Originally Posted by *JustJamie* 
Ding ding ding.

How many of this type of parent is still breastfeeding their 13 month old baby? More likely, the 13 month old is denied breastmilk and formula, and is on 100% table foods, and also expected to eat larger portions.

You know, I get what you're saying, I really do. That said I had to supplement both my girls & both self-weaned well before 13 mo. It NEVER would have occurred to me to force feed my kids. Even with a child who is totally on table foods/reg milk/etc I always just assumed that they will eat until they are full. Let's face it, their stomachs aren't that big! I also made sure they get high quality vitamins to fill in any gaps, and only offered nutritous foods so I *knew* they were getting the max nutrition out of each bite.

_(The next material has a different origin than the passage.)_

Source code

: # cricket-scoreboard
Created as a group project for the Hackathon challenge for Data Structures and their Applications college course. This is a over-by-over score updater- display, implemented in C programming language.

Anyway, ITA that it's really sad how kids today are expected to eat. Unfortunatly, many people aren't able to see past the moment & embrace the stuff that's really important in the big picture. One of my favorite quotes is: "Never sacrifice the permanent on the alter of the immediate."


----------



## janerose (May 9, 2004)

Quote:


Originally Posted by *Qestia* 
That may be true in general, but I'm living proof it is possible to "bottle nurse"--to ff lovingly and on demand. I agree it's harder to do so... there's that unspoken pressure of needing to finish the whole bottle.









: Me too!


----------



## ancoda (Oct 17, 2005)

Quote:


Originally Posted by *poetesss* 
Have one parent or other adult hold child down, while other parent forces mouth open and then shoves food in. No shit, I've seen it in real life. Just thinking about it makes me want to hurl.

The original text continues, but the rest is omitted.